Frederick Ethan Tattington had been the youngest of four sons born to an old, rich, hardworking, humorless family in Philadelphia. On his twenty-first birthday, his father did what he’d done to each of his children: He asked Freddy what he most wanted. His older brothers had each said a variation of “Own the world.” Their father had set them up with businesses they could rule.
But young Freddy, handsome to the point of prettiness and beloved by them all, said he wanted Tattwell, the plantation in Virginia that the family still owned. The family’s ownership in a Southern state was still an embarrassment to them. Not because of the humanity involved, but because they’d been on the side that had lost a war.

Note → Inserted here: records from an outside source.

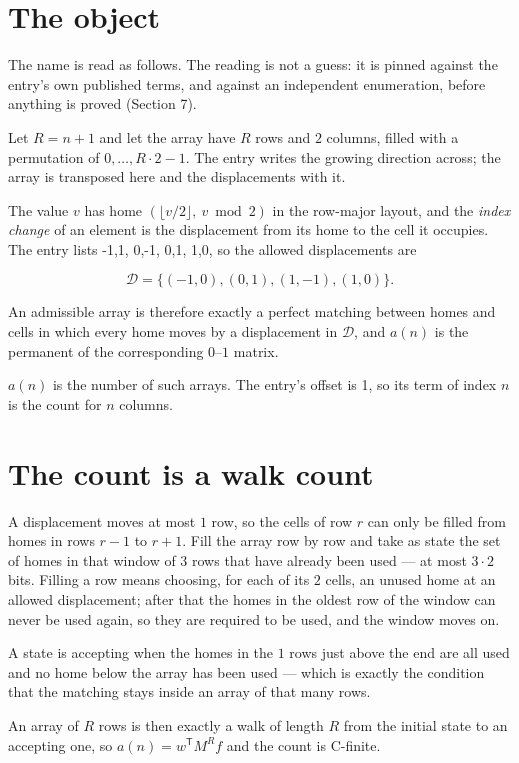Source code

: \documentclass[11pt]{article}
\theoremstyle{definition}
\begin{document}
\section{The object}

The name is read as follows. The reading is not a guess: it is pinned against the entry's own published terms, and against an independent enumeration, before anything is proved (Section 7).

Let $R = n + 1$ and let the array have $R$ rows and $2$ columns, filled with a permutation of $0,\dots,R\cdot2-1$. The entry writes the growing direction across; the array is transposed here and the displacements with it.

The value $v$ has home $(\lfloor v/2\rfloor,\ v \bmod 2)$ in the row-major layout, and the {\itshape index change} of an element is the displacement from its home to the cell it occupies. The entry lists -1,1, 0,-1, 0,1, 1,0, so the allowed displacements are

\[\mathcal{D} = \{(-1,0), (0,1), (1,-1), (1,0)\}.\]

An admissible array is therefore exactly a perfect matching between homes and cells in which every home moves by a displacement in $\mathcal{D}$, and $a(n)$ is the permanent of the corresponding $0$--$1$ matrix.

$a(n)$ is the number of such arrays. The entry's offset is 1, so its term of index $n$ is the count for $n$ columns.

\section{The count is a walk count}

A displacement moves at most $1$ row, so the cells of row $r$ can only be filled from homes in rows $r-1$ to $r+1$. Fill the array row by row and take as state the set of homes in that window of $3$ rows that have already been used --- at most $3\cdot2$ bits. Filling a row means choosing, for each of its $2$ cells, an unused home at an allowed displacement; after that the homes in the oldest row of the window can never be used again, so they are required to be used, and the window moves on.

A state is accepting when the homes in the $1$ rows just above the end are all used and no home below the array has been used --- which is exactly the condition that the matching stays inside an array of that many rows.

An array of $R$ rows is then exactly a walk of length $R$ from the initial state to an accepting one, so $a(n) = w^{\mathsf T}M^{R}f$ and the count is C-finite.
\end{document}
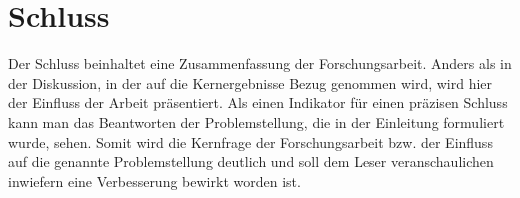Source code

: 
\chapter{Schluss}
\label{chap:Schluss}


Der Schluss beinhaltet eine Zusammenfassung der Forschungsarbeit. Anders als in der Diskussion, in der auf die Kernergebnisse Bezug genommen wird, wird hier der Einfluss der Arbeit präsentiert. Als einen Indikator für einen präzisen Schluss kann man das Beantworten der Problemstellung, die in der Einleitung formuliert wurde, sehen. Somit wird die Kernfrage der Forschungsarbeit bzw. der Einfluss auf die genannte Problemstellung deutlich und soll dem Leser veranschaulichen inwiefern eine Verbesserung bewirkt worden ist.  


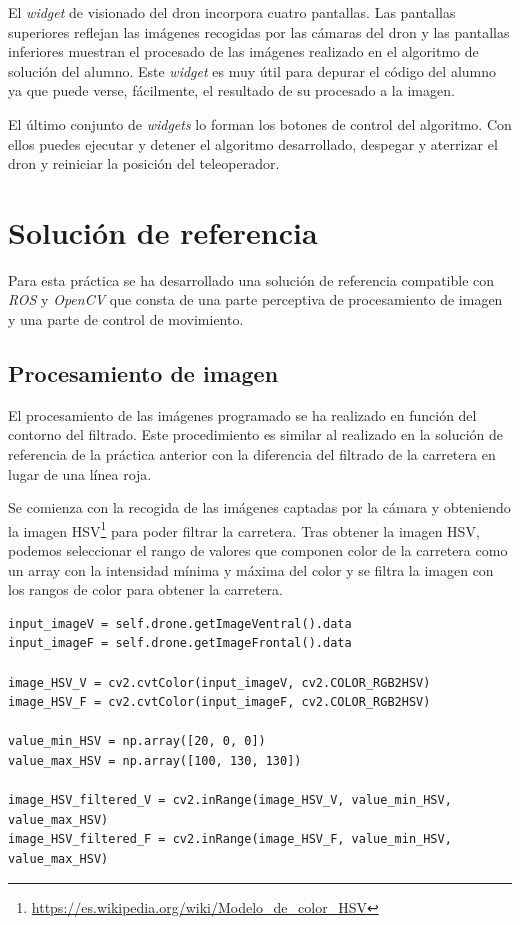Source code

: El \textit{widget} de visionado del dron incorpora cuatro pantallas. Las pantallas superiores reflejan las imágenes recogidas por las cámaras del dron y las pantallas inferiores muestran el procesado de las imágenes realizado en el algoritmo de solución del alumno. Este \textit{widget} es muy útil para depurar el código del alumno ya que puede verse, fácilmente, el resultado de su procesado a la imagen.

El último conjunto de \textit{widgets} lo forman los botones de control del algoritmo. Con ellos puedes ejecutar y detener el algoritmo desarrollado, despegar y aterrizar el dron y reiniciar la posición del teleoperador.

\section{Solución de referencia}
Para esta práctica se ha desarrollado una solución de referencia compatible con \textit{ROS} y \textit{OpenCV} que consta de una parte perceptiva de procesamiento de imagen y una parte de control de movimiento.

\subsection{Procesamiento de imagen}
El procesamiento de las imágenes programado se ha realizado en función del contorno del filtrado. Este procedimiento es similar al realizado en la solución de referencia de la práctica anterior con la diferencia del filtrado de la carretera en lugar de una línea roja. 

Se comienza con la recogida de las imágenes captadas por la cámara y obteniendo la imagen HSV\footnote{\url{https://es.wikipedia.org/wiki/Modelo_de_color_HSV}} para poder filtrar la carretera. Tras obtener la imagen HSV, podemos seleccionar el rango de valores que componen color de la carretera como un array con la intensidad mínima y máxima del color y se filtra la imagen con los rangos de color para obtener la carretera.

\lstset{language=Python, breaklines=true, basicstyle=\footnotesize}
\begin{lstlisting}[frame=single]
input_imageV = self.drone.getImageVentral().data
input_imageF = self.drone.getImageFrontal().data

image_HSV_V = cv2.cvtColor(input_imageV, cv2.COLOR_RGB2HSV)
image_HSV_F = cv2.cvtColor(input_imageF, cv2.COLOR_RGB2HSV)

value_min_HSV = np.array([20, 0, 0])
value_max_HSV = np.array([100, 130, 130])

image_HSV_filtered_V = cv2.inRange(image_HSV_V, value_min_HSV, value_max_HSV)
image_HSV_filtered_F = cv2.inRange(image_HSV_F, value_min_HSV, value_max_HSV)
\end{lstlisting}

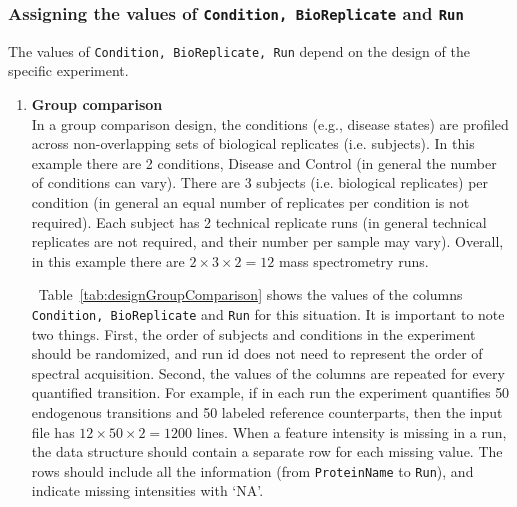 \documentclass[11pt]{article}
\def\tabref#1{Table~\ref{tab:#1}}
\begin{document}

\subsubsection{Assigning the values of {\tt Condition, BioReplicate} and {\tt Run}  \label{sec:SRMassign}}

The values of {\tt Condition, BioReplicate, Run} depend on the design of the specific experiment.

\begin{enumerate}
\item {\bf Group comparison}\\
In a group comparison design, the conditions (e.g., disease states) are profiled across non-overlapping sets of biological replicates (i.e. subjects). In this example there are 2 conditions, Disease and Control (in general the number of conditions can vary). There are 3 subjects (i.e. biological replicates) per condition (in general an equal number of replicates per condition is not required). Each subject has 2 technical replicate runs (in general technical replicates are not required, and their number per sample may vary). Overall, in this example there are $2  \times 3 \times 2 = 12$ mass spectrometry runs.

~\tabref{designGroupComparison} shows the values of the columns {\tt Condition, BioReplicate} and {\tt Run} for this situation. It is important to note two things. First, the order of subjects and conditions in the experiment should be randomized, and run id does not need to represent the order of spectral acquisition. Second, the values of the columns are repeated for every quantified transition. For example, if in each run the experiment quantifies 50 endogenous transitions and 50 labeled reference counterparts, then the input file has $12 \times 50 \times 2 = 1200$ lines. When a feature intensity is missing in a run, the data structure should contain a separate row for each missing value. The rows should include all the information (from {\tt ProteinName} to {\tt Run}), and indicate missing intensities with `NA'.


\end{enumerate}
\end{document}
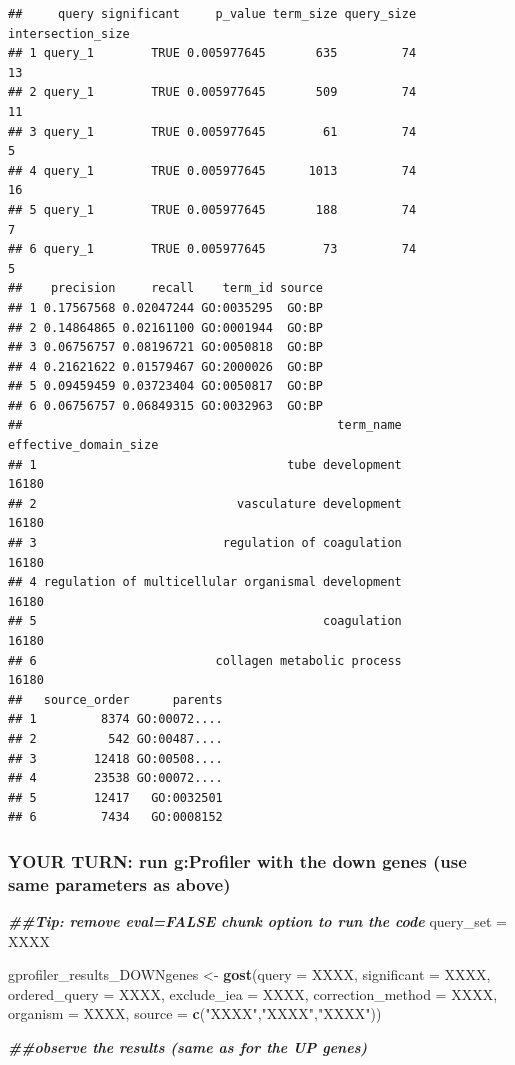 \documentclass[
]{book}
\newenvironment{Shaded}{\begin{snugshade}}{\end{snugshade}}
\newcommand{\AttributeTok}[1]{\textcolor[rgb]{0.13,0.29,0.53}{#1}}
\newcommand{\DocumentationTok}[1]{\textcolor[rgb]{0.56,0.35,0.01}{\textbf{\textit{#1}}}}
\newcommand{\FunctionTok}[1]{\textcolor[rgb]{0.13,0.29,0.53}{\textbf{#1}}}
\newcommand{\NormalTok}[1]{#1}
\newcommand{\OtherTok}[1]{\textcolor[rgb]{0.56,0.35,0.01}{#1}}
\newcommand{\StringTok}[1]{\textcolor[rgb]{0.31,0.60,0.02}{#1}}
\begin{document}
\begin{verbatim}
##     query significant     p_value term_size query_size intersection_size
## 1 query_1        TRUE 0.005977645       635         74                13
## 2 query_1        TRUE 0.005977645       509         74                11
## 3 query_1        TRUE 0.005977645        61         74                 5
## 4 query_1        TRUE 0.005977645      1013         74                16
## 5 query_1        TRUE 0.005977645       188         74                 7
## 6 query_1        TRUE 0.005977645        73         74                 5
##    precision     recall    term_id source
## 1 0.17567568 0.02047244 GO:0035295  GO:BP
## 2 0.14864865 0.02161100 GO:0001944  GO:BP
## 3 0.06756757 0.08196721 GO:0050818  GO:BP
## 4 0.21621622 0.01579467 GO:2000026  GO:BP
## 5 0.09459459 0.03723404 GO:0050817  GO:BP
## 6 0.06756757 0.06849315 GO:0032963  GO:BP
##                                            term_name effective_domain_size
## 1                                   tube development                 16180
## 2                            vasculature development                 16180
## 3                          regulation of coagulation                 16180
## 4 regulation of multicellular organismal development                 16180
## 5                                        coagulation                 16180
## 6                         collagen metabolic process                 16180
##   source_order      parents
## 1         8374 GO:00072....
## 2          542 GO:00487....
## 3        12418 GO:00508....
## 4        23538 GO:00072....
## 5        12417   GO:0032501
## 6         7434   GO:0008152
\end{verbatim}

\subsubsection{YOUR TURN: run g:Profiler with the down genes (use same parameters as above)}\label{your-turn-run-gprofiler-with-the-down-genes-use-same-parameters-as-above}

\begin{Shaded}
\begin{Highlighting}[]
\DocumentationTok{\#\#Tip: remove eval=FALSE chunk option to run the code}
\NormalTok{query\_set }\OtherTok{=}\NormalTok{ XXXX}

\NormalTok{gprofiler\_results\_DOWNgenes }\OtherTok{\textless{}{-}} \FunctionTok{gost}\NormalTok{(}\AttributeTok{query =}\NormalTok{ XXXX,}
                          \AttributeTok{significant =}\NormalTok{ XXXX,}
                          \AttributeTok{ordered\_query =}\NormalTok{ XXXX,}
                          \AttributeTok{exclude\_iea =}\NormalTok{ XXXX,}
                          \AttributeTok{correction\_method =}\NormalTok{ XXXX,}
                          \AttributeTok{organism =}\NormalTok{ XXXX,}
                          \AttributeTok{source =} \FunctionTok{c}\NormalTok{(}\StringTok{"XXXX"}\NormalTok{,}\StringTok{"XXXX"}\NormalTok{,}\StringTok{"XXXX"}\NormalTok{))}

\DocumentationTok{\#\#observe the results (same as for the UP genes)}
\end{Highlighting}
\end{Shaded}
\end{document}
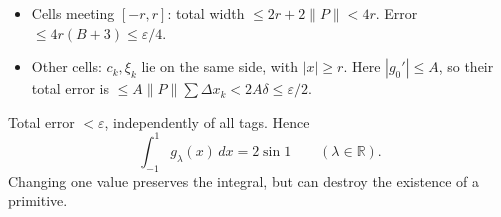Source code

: \documentclass[11pt,letterpaper]{article}
\newcommand{\tightlist}{\setlength{\itemsep}{0pt}\setlength{\parskip}{0pt}}
\begin{document}
\begin{itemize}
\tightlist
\item
  Cells meeting \([-r,r]\): total width \(\le2r+2\|P\|<4r\). Error
  \(\le4r(B+3)\le\varepsilon/4\).
\item
  Other cells: \(c_k,\xi_k\) lie on the same side, with \(|x|\ge r\).
  Here \(|g_0'|\le A\), so their total error is
  \(\le A\|P\|\sum\Delta x_k<2A\delta\le\varepsilon/2\).
\end{itemize}

Total error \(<\varepsilon\), independently of all tags. Hence \[
\int_{-1}^1g_\lambda(x)\,dx=2\sin1\qquad(\lambda\in\mathbb R).
\] Changing one value preserves the integral, but can destroy the
existence of a primitive.
\end{document}
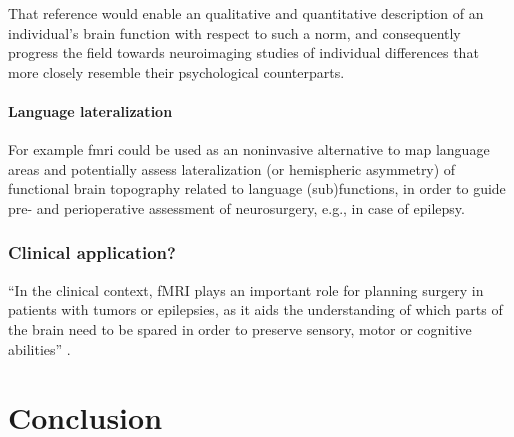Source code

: %
That reference would enable an qualitative and quantitative description of an
individual's brain function with respect to such a norm, and consequently
progress the field towards neuroimaging studies of individual differences that
more closely resemble their psychological counterparts.


\paragraph{Language lateralization}


%
For example \ac{fmri} could be used as an noninvasive alternative to map
language areas and potentially assess lateralization (or hemispheric asymmetry)
of functional brain topography related to language (sub)functions, in order to
guide pre- and perioperative assessment of neurosurgery, e.g., in case of
epilepsy.



\subsubsection{Clinical application?}




``In the clinical context, fMRI plays an important role for planning surgery in
patients with tumors or epilepsies, as it aids the understanding of which parts
of the brain need to be spared in order to preserve sensory, motor or cognitive
abilities'' \citep{wegrzyn2018thought}.



\section{Conclusion}

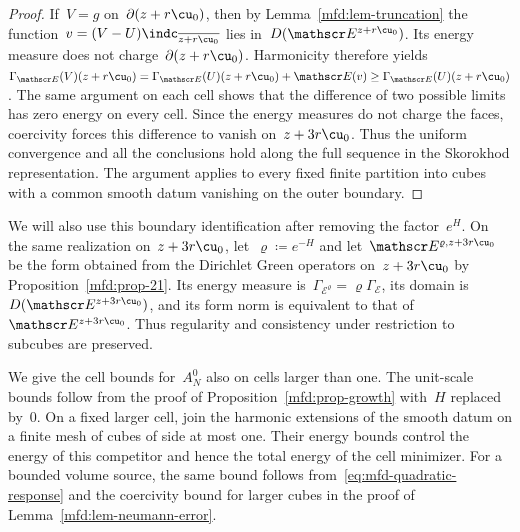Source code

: \documentclass[11pt]{amsart}
\begin{document}
\begin{proof}
If~$V=g$ on~$\partial(z+r\cu_0)$, then by Lemma~\ref{mfd:lem-truncation} the function~$v=(V-U)\indc_{\overline{z+r\cu_0}}$ lies in~$D(\mathscr E^{z+r\cu_0})$. Its energy measure does not charge~$\partial(z+r\cu_0)$. Harmonicity therefore yields~$\Gamma_{\mathscr E}(V)(z+r\cu_0)=\Gamma_{\mathscr E}(U)(z+r\cu_0)+\mathscr E(v)\geq\Gamma_{\mathscr E}(U)(z+r\cu_0)$. The same argument on each cell shows that the difference of two possible limits has zero energy on every cell. Since the energy measures do not charge the faces, coercivity forces this difference to vanish on~$z+3r\cu_0$. Thus the uniform convergence and all the conclusions hold along the full sequence in the Skorokhod representation. The argument applies to every fixed finite partition into cubes with a common smooth datum vanishing on the outer boundary.
\end{proof}

We will also use this boundary identification after removing the factor~$e^H$. On the same realization on~$z+3r\cu_0$, let~$\varrho\coloneqq e^{-H}$ and let~$\mathscr E^{\varrho,z+3r\cu_0}$ be the form obtained from the Dirichlet Green operators on~$z+3r\cu_0$ by Proposition~\ref{mfd:prop-21}. Its energy measure is~$\Gamma_{\mathscr E^\varrho}=\varrho\Gamma_{\mathscr E}$, its domain is~$D(\mathscr E^{z+3r\cu_0})$, and its form norm is equivalent to that of~$\mathscr E^{z+3r\cu_0}$. Thus regularity and consistency under restriction to subcubes are preserved.

\smallskip

We give the cell bounds for~$A_N^0$ also on cells larger than one. The unit-scale bounds follow from the proof of Proposition~\ref{mfd:prop-growth} with~$H$ replaced by~$0$. On a fixed larger cell, join the harmonic extensions of the smooth datum on a finite mesh of cubes of side at most one. Their energy bounds control the energy of this competitor and hence the total energy of the cell minimizer. For a bounded volume source, the same bound follows from~\eqref{eq:mfd-quadratic-response} and the coercivity bound for larger cubes in the proof of Lemma~\ref{mfd:lem-neumann-error}.

\smallskip
\end{document}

Gladly—for his father had run out of businesses to give away—he turned over the decaying plantation to his son, along with the money needed to bring it back to life.
Freddy had always been a happy person, but on his twenty-third birthday his joy was severely tested. He had three glasses of champagne as he toasted the good that was his life. Then he mounted his horse and decided to see if he could jump over a hay wagon. Everyone begged him not to do it.
He made it over the wagon but just as his horse hit the ground, one of the barn cats ran past. Rather than hurt the creature, Freddy jerked the reins to the right. The horse tried to turn but couldn’t. Freddy went flying off and hit the old stone well in the small of his back. He was paralyzed from the waist down.
His beautiful fiancée left him and his family ordered him to return to Philadelphia. But Freddy stayed where he was, and he never lost his love of life. About a year after the accident, after he’d very kindly fired three highly qualified men his family had hired to help him, a tall, thin, African American young man came by looking for work. He glanced at the entry gates and said his name was Gates, just the one name.